▶ [Your instructions] Copy out, from the entries below, each line that holds the string "plane".

Stored data:

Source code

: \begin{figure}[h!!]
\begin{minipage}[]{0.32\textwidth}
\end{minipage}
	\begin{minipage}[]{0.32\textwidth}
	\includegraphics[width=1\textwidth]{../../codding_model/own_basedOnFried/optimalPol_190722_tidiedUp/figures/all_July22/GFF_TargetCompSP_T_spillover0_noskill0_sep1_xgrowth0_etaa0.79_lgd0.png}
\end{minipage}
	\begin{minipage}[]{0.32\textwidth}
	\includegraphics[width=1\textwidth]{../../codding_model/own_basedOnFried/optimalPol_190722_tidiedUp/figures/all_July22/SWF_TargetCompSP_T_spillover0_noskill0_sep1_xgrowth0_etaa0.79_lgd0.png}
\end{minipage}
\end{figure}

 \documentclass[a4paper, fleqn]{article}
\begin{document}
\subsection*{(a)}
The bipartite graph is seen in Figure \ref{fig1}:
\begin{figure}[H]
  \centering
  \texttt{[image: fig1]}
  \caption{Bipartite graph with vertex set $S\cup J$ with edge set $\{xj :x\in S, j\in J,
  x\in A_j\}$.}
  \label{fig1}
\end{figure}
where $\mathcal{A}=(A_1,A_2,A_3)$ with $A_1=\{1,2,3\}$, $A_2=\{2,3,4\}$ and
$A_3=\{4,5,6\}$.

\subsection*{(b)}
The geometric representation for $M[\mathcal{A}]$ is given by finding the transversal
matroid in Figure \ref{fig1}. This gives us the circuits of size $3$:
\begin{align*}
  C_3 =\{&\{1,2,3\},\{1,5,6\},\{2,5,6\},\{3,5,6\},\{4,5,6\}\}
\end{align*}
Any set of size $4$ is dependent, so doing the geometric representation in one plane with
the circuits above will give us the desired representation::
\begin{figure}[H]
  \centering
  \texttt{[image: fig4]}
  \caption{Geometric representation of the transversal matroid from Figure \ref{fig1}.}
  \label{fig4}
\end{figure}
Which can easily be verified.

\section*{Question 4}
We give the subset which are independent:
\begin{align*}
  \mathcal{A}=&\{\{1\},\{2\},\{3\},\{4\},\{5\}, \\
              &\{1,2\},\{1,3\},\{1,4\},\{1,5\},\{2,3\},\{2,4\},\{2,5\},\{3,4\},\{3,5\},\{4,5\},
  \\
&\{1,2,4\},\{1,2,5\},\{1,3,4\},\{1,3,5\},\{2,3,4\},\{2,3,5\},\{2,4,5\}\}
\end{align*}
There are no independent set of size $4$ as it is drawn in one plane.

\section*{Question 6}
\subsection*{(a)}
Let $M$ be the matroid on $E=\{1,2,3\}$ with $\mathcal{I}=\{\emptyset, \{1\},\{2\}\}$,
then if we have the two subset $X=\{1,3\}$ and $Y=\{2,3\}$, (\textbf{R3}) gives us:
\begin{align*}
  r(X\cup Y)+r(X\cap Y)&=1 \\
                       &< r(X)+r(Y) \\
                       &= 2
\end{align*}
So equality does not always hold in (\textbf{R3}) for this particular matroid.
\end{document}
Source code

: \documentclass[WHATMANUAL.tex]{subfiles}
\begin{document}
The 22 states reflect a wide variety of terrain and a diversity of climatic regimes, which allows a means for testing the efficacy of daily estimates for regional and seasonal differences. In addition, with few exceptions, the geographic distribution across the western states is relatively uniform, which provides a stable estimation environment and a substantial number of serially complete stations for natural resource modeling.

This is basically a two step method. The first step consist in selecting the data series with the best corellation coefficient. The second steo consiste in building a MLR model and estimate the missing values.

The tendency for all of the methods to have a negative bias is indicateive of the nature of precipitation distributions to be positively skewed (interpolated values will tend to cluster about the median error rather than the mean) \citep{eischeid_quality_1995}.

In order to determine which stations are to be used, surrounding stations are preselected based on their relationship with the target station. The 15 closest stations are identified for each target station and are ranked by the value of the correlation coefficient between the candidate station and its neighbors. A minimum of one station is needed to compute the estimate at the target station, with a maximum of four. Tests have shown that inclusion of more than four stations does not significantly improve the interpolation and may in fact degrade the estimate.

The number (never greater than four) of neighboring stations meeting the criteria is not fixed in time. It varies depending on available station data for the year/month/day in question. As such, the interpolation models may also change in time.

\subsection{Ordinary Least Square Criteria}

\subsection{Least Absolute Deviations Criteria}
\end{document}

▶ [Output of the exercise]
Any set of size $4$ is dependent, so doing the geometric representation in one plane with
There are no independent set of size $4$ as it is drawn in one plane.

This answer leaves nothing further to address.